Methods: Apoptosis was induced by treatment of Jurkat T cells for 3 hours with 0.5 μg/ml staurosporine. Necrotic cells (NC) were prepared by heating cells for 20 minutes to 65°C. PPARγ activation was followed by stably transducing RAW264.7 macrophages with a vector encoding the red fluorescent protein mRuby after PPARγ binding to 4 × PPRE sites downstream of the reporter gene sequence. This readout was established by treatment with the PPARγ agonist rosiglitazone (1 μM) and AC (5:1). Twenty-four hours after stimulation, mRuby expression was analysed by fluorescence microscopy. Lipid rafts of AC, NC, as well as living cells (LC) were enriched by sucrose gradient centrifugation. Fractions were analysed for lipid raft-associated marker proteins. Lipid rafts were incubated with transduced RAW264.7 macrophages as described above. 5-Lipoxygenase (5-LO) involvement was verified by pharmacological inhibition (MK-866, 1 μM) and overexpression.

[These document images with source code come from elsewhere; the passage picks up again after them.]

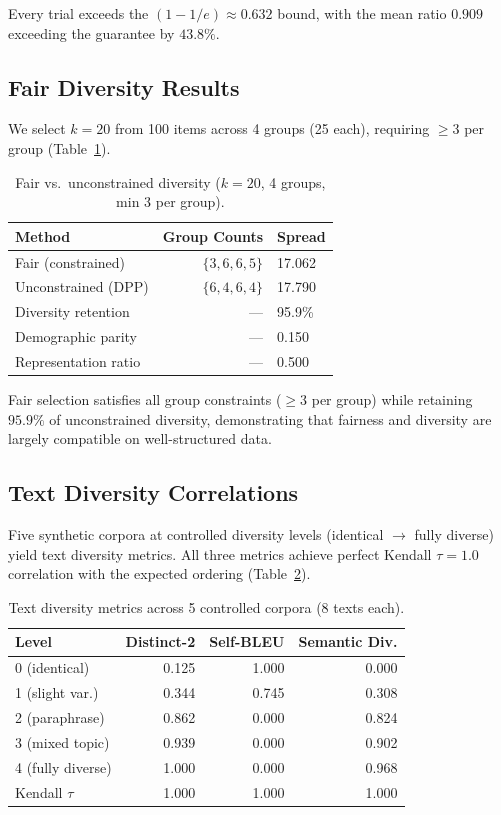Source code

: \documentclass[11pt]{article}
\begin{document}
Every trial exceeds the $(1{-}1/e) \approx 0.632$ bound, with the mean ratio
$0.909$ exceeding the guarantee by $43.8\%$.

\subsection{Fair Diversity Results}

We select $k{=}20$ from 100 items across 4 groups (25 each), requiring
$\geq 3$ per group (Table~\ref{tab:fair-results}).

\begin{table}[t]
\centering
\caption{Fair vs.\ unconstrained diversity ($k{=}20$, 4 groups, min 3 per group).}
\label{tab:fair-results}
\begin{tabular}{lrl}
\toprule
\textbf{Method} & \textbf{Group Counts} & \textbf{Spread} \\
\midrule
Fair (constrained) & $\{3, 6, 6, 5\}$ & 17.062 \\
Unconstrained (DPP) & $\{6, 4, 6, 4\}$ & 17.790 \\
\midrule
Diversity retention & --- & 95.9\% \\
Demographic parity & --- & 0.150 \\
Representation ratio & --- & 0.500 \\
\bottomrule
\end{tabular}
\end{table}

Fair selection satisfies all group constraints ($\geq 3$ per group) while
retaining $95.9\%$ of unconstrained diversity, demonstrating that fairness
and diversity are largely compatible on well-structured data.

\subsection{Text Diversity Correlations}

Five synthetic corpora at controlled diversity levels (identical $\to$ fully
diverse) yield text diversity metrics. All three metrics achieve perfect
Kendall $\tau = 1.0$ correlation with the expected ordering
(Table~\ref{tab:text-corr}).

\begin{table}[t]
\centering
\caption{Text diversity metrics across 5 controlled corpora (8 texts each).}
\label{tab:text-corr}
\begin{tabular}{lrrr}
\toprule
\textbf{Level} & \textbf{Distinct-2} & \textbf{Self-BLEU} & \textbf{Semantic Div.} \\
\midrule
0 (identical) & 0.125 & 1.000 & 0.000 \\
1 (slight var.) & 0.344 & 0.745 & 0.308 \\
2 (paraphrase) & 0.862 & 0.000 & 0.824 \\
3 (mixed topic) & 0.939 & 0.000 & 0.902 \\
4 (fully diverse) & 1.000 & 0.000 & 0.968 \\
\midrule
Kendall $\tau$ & 1.000 & 1.000 & 1.000 \\
\bottomrule
\end{tabular}
\end{table}
\end{document}
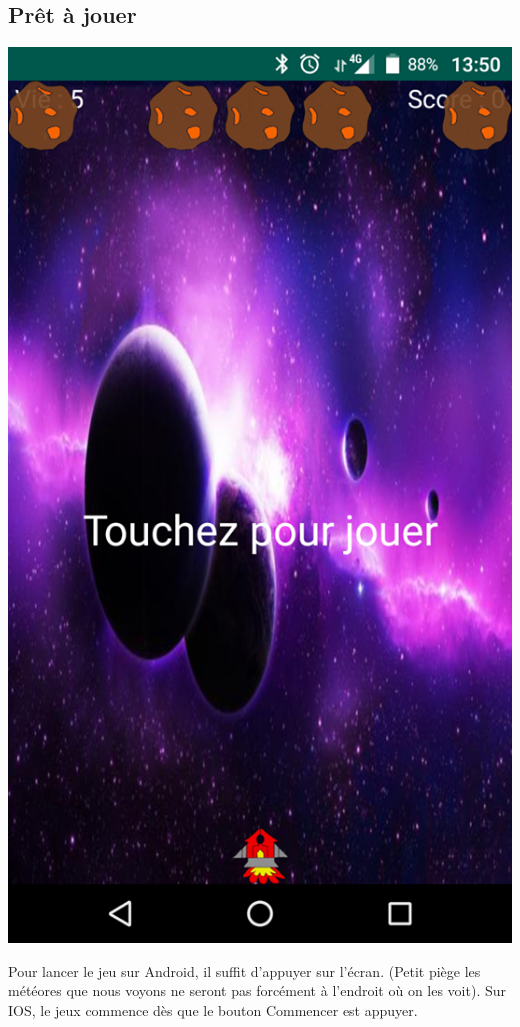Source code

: \documentclass{article}
\begin{document}
\subsection{Prêt à jouer} 
\begin{center}
 \includegraphics[scale=0.2]{BeforeGame.png}
\end{center}

Pour lancer le jeu sur Android, il suffit d'appuyer sur l'écran. (Petit piège les météores que nous voyons ne seront pas forcément à l'endroit où on les voit).
Sur IOS, le jeux commence dès que le bouton Commencer est appuyer.
\end{document}
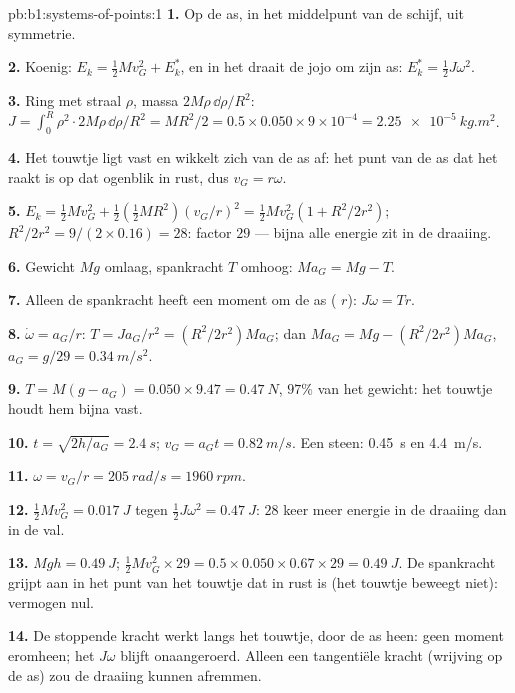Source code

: \begin{solution}{pb:b1:systems-of-points:1}
\textbf{1.} Op de as, in het middelpunt van de schijf, uit symmetrie.

\textbf{2.} Koenig: $E_k = \tfrac12 Mv_G^2 + E_k^*$, en in het  draait de jojo om zijn as: $E_k^* = \tfrac12 J\omega^2$.

\textbf{3.} Ring met straal $\rho$, massa $2M\rho\,\dd\rho/R^2$: $J = \int_0^R
\rho^2\cdot 2M\rho\,\dd\rho/R^2 = MR^2/2 = 0.5 \times 0.050 \times 9\times10^{-4}
= \qty{2.25e-5}{kg.m^2}$.

\textbf{4.} Het touwtje ligt vast en wikkelt zich van de as af: het punt van
de as dat het raakt is op dat ogenblik in rust, dus $v_G = r\omega$.

\textbf{5.} $E_k = \tfrac12 Mv_G^2 + \tfrac12(\tfrac12 MR^2)(v_G/r)^2 = \tfrac12
Mv_G^2(1 + R^2/2r^2)$; $R^2/2r^2 = 9/(2 \times 0.16) = 28$: factor $29$ ---
bijna alle energie zit in de draaiing.

\textbf{6.} Gewicht $Mg$ omlaag, spankracht $T$ omhoog: $Ma_G = Mg - T$.

\textbf{7.} Alleen de spankracht heeft een moment om de as ( $r$):
$J\dot\omega = Tr$.

\textbf{8.} $\dot\omega = a_G/r$: $T = Ja_G/r^2 = (R^2/2r^2)Ma_G$; dan
$Ma_G = Mg - (R^2/2r^2)Ma_G$, $a_G = g/29 = \qty{0.34}{m/s^2}$.

\textbf{9.} $T = M(g - a_G) = 0.050 \times 9.47 = \qty{0.47}{N}$, $97\%$ van
het gewicht: het touwtje houdt hem bijna vast.

\textbf{10.} $t = \sqrt{2h/a_G} = \qty{2.4}{s}$; $v_G = a_Gt = \qty{0.82}{m/s}$.
Een steen: \qty{0.45}{s} en \qty{4.4}{m/s}.

\textbf{11.} $\omega = v_G/r = \qty{205}{rad/s} = \qty{1960}{rpm}$.

\textbf{12.} $\tfrac12 Mv_G^2 = \qty{0.017}{J}$ tegen $\tfrac12 J\omega^2 =
\qty{0.47}{J}$: $28$ keer meer energie in de draaiing dan in de val.

\textbf{13.} $Mgh = \qty{0.49}{J}$; $\tfrac12 Mv_G^2 \times 29 = 0.5 \times 0.050
\times 0.67 \times 29 = \qty{0.49}{J}$. De spankracht grijpt aan in het punt van
het touwtje dat in rust is (het touwtje beweegt niet): vermogen nul.

\textbf{14.} De stoppende kracht werkt langs het touwtje, door de as heen:
geen moment eromheen; het  $J\omega$ blijft onaangeroerd. Alleen een
tangentiële kracht (wrijving op de as) zou de draaiing kunnen afremmen.


\end{solution}
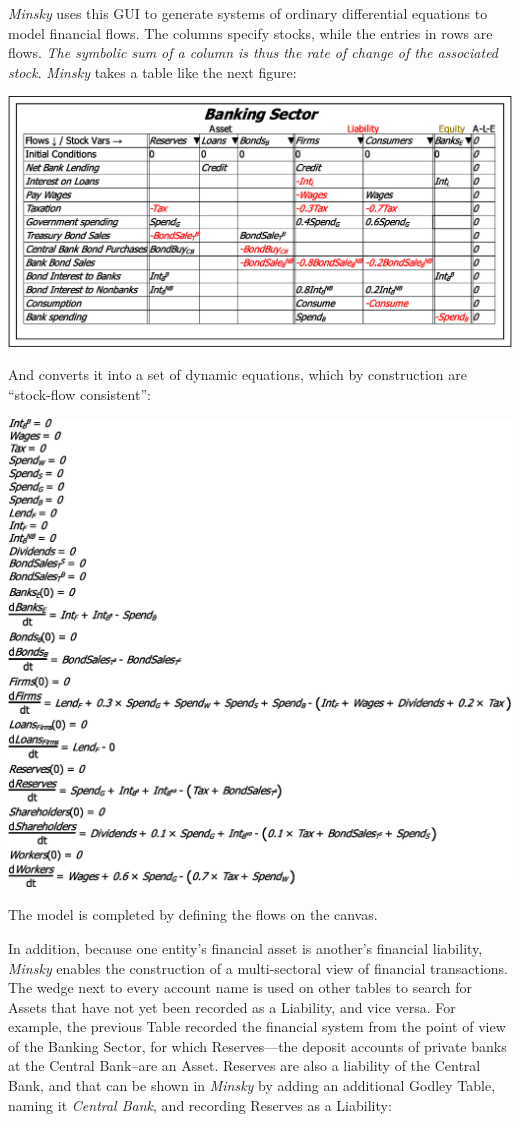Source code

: \emph{Minsky} uses this GUI to generate systems of ordinary differential
equations to model financial flows. The columns specify stocks, while
the entries in rows are flows. \emph{The symbolic sum of a column
is thus the rate of change of the associated stock}. \emph{Minsky}
takes a table like the next figure:

\includegraphics[width=15cm]{images/GodleyTableSingle}

And converts it into a set of dynamic equations, which by construction
are ``stock-flow consistent'':

\includegraphics{images/GodleyTableSingleEquations}

The model is completed by defining the flows on the canvas.

In addition, because one entity's financial asset is another's financial
liability, \emph{Minsky} enables the construction of a multi-sectoral
view of financial transactions. The wedge next to every account name
is used on other tables to search for Assets that have not yet been
recorded as a Liability, and vice versa. For example, the previous
Table recorded the financial system from the point of view of the
Banking Sector, for which Reserves---the deposit accounts of private
banks at the Central Bank--are an Asset. Reserves are also a liability
of the Central Bank, and that can be shown in \emph{Minsky} by adding
an additional Godley Table, naming it \emph{Central Bank}, and recording
Reserves as a Liability:

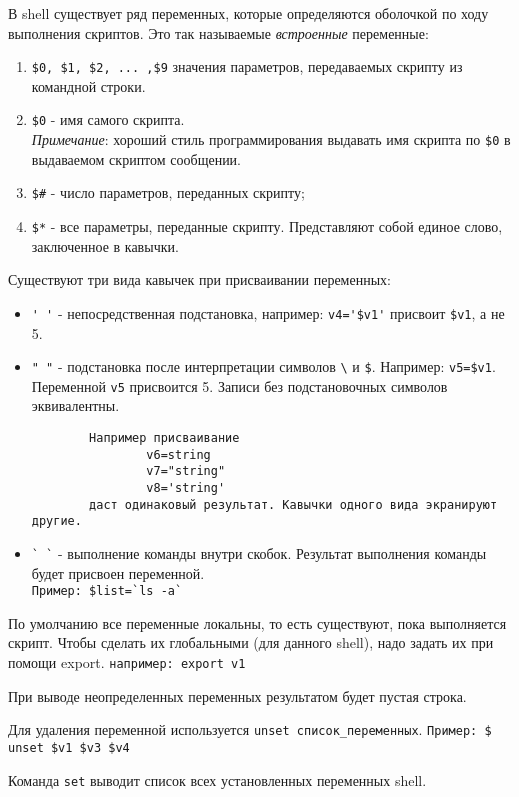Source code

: В shell существует ряд переменных, которые определяются оболочкой по ходу выполнения скриптов. Это так называемые \emph{встроенные} переменные:
\begin{enumerate}
	\item \verb+$0, $1, $2, ... ,$9+  значения параметров, передаваемых скрипту из командной строки. 
	\item \verb+$0+  - имя самого скрипта.\\
		\emph{Примечание}: хороший стиль программирования  выдавать имя скрипта по \verb+$0+ в выдаваемом скриптом сообщении.
	\item \verb+$#+ - число параметров, переданных скрипту;
	\item \verb+$*+ - все параметры, переданные скрипту. Представляют собой единое слово, заключенное в кавычки.
\end{enumerate}

Существуют три вида кавычек при присваивании переменных:
\begin{itemize}
	\item \verb+' '+ - непосредственная  подстановка,  например: \verb+v4='$v1'+  присвоит  \verb+$v1+, а не 5.
	\item \verb+" "+ - подстановка после интерпретации символов \verb+\+ и \verb+$+. Например: \verb+v5=$v1+. Переменной \verb+v5+ присвоится 5.
		Записи без подстановочных символов эквивалентны. 
		\begin{verbatim}
		Например присваивание
        		v6=string
        		v7="string"
        		v8='string'
		даст одинаковый результат. Кавычки одного вида экранируют другие.
		\end{verbatim}
	\item \verb+` `+ - выполнение команды внутри скобок. Результат выполнения команды будет присвоен переменной.\\
	\verb+Пример: $list=`ls -a`+
\end{itemize}

По умолчанию все переменные локальны, то есть существуют, пока выполняется скрипт. Чтобы сделать их глобальными (для данного shell), надо задать их при помощи export. \verb+например: export v1+

При выводе неопределенных переменных результатом будет пустая строка.

Для удаления переменной используется \verb+unset список_переменных+. \verb+Пример: $ unset $v1 $v3 $v4+

Команда \verb+set+ выводит список всех установленных переменных shell.


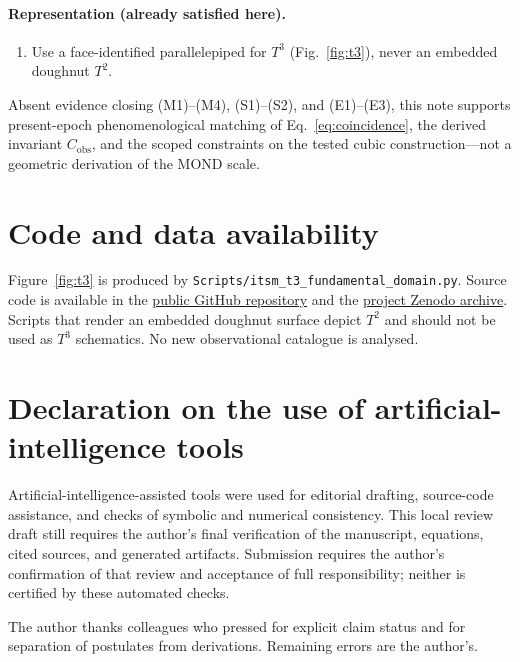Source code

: \documentclass[aps,prd,reprint,superscriptaddress,nofootinbib,floatfix,showkeys]{revtex4-2}
\newcommand{\Tthree}{T^{3}}
\newcommand{\Ttwo}{T^{2}}
\newcommand{\Cobs}{C_{\mathrm{obs}}}
\begin{document}
\paragraph{Representation (already satisfied here).}
\begin{enumerate}
\item[(R1)] Use a face-identified parallelepiped for \(\Tthree\)
  (Fig.~\ref{fig:t3}), never an embedded doughnut \(\Ttwo\).
\end{enumerate}

Absent evidence closing (M1)--(M4), (S1)--(S2), and (E1)--(E3), this note
supports present-epoch phenomenological matching of
Eq.~\eqref{eq:coincidence}, the derived invariant \(\Cobs\), and the scoped
constraints on the tested cubic construction---not a geometric derivation of
the MOND scale.

\section*{Code and data availability}

\begingroup
\raggedright
Figure~\ref{fig:t3} is produced by
\texttt{Scripts/itsm\_t3\_fundamental\_domain.py}.
Source code is available in the
\href{https://github.com/brendohxd/ITSM-Integrated-Toroidal-Syntropic-Model}{public GitHub repository}
and the \href{https://doi.org/10.5281/zenodo.18808348}{project Zenodo archive}.
Scripts that render an embedded doughnut surface depict \(\Ttwo\) and should
not be used as \(\Tthree\) schematics.  No new observational catalogue is
analysed.
\par
\endgroup

\section*{Declaration on the use of artificial-intelligence tools}

Artificial-intelligence-assisted tools were used for editorial drafting,
source-code assistance, and checks of symbolic and numerical consistency.
This local review draft still requires the author's final verification of
the manuscript, equations, cited sources, and generated artifacts. Submission
requires the author's confirmation of that review and acceptance of full
responsibility; neither is certified by these automated checks.

\begin{acknowledgments}
The author thanks colleagues who pressed for explicit claim status and for
separation of postulates from derivations.  Remaining errors are the author's.
\end{acknowledgments}


\end{document}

Results: Assuming that the molecule responsible for PPARγ activation in macrophages is localized in the cell membrane of AC, most probably associated to lipid rafts, we isolated lipid rafts from AC, NC and LC. Mass spectrometric analysis of lipid rafts of AC showed the expression of 5-LO, whereas lipid rafts of LC did not. Moreover, incubating macrophages with lipid rafts of AC induced mRuby expression. In contrast, lipid rafts of NC and LC did not. To verify the involvement of 5-LO in activating PPARγ in macrophages, Jurkat T cells were incubated for 30 minutes with the 5-LO inhibitor MK-866 (1 μM) before apoptosis induction. In line with our hypothesis, these AC did not induce mRuby expression. Finally, although living Jurkat T cells overexpressing 5-LO did not activate PPARγ in macrophages, mRuby expression was significantly increased when AC were generated from 5-LO overexpressing compared with wild-type Jurkat cells.
Conclusion: Our results suggest that induction of apoptosis activates 5-LO, localizing to lipid rafts, necessary for PPARγ activation in macrophages. Therefore, it will be challenging to determine whether 5-LO activity in AC, generated from other cell types, correlates with PPARγ activation, contributing to an immune-suppressed phenotype in macrophages.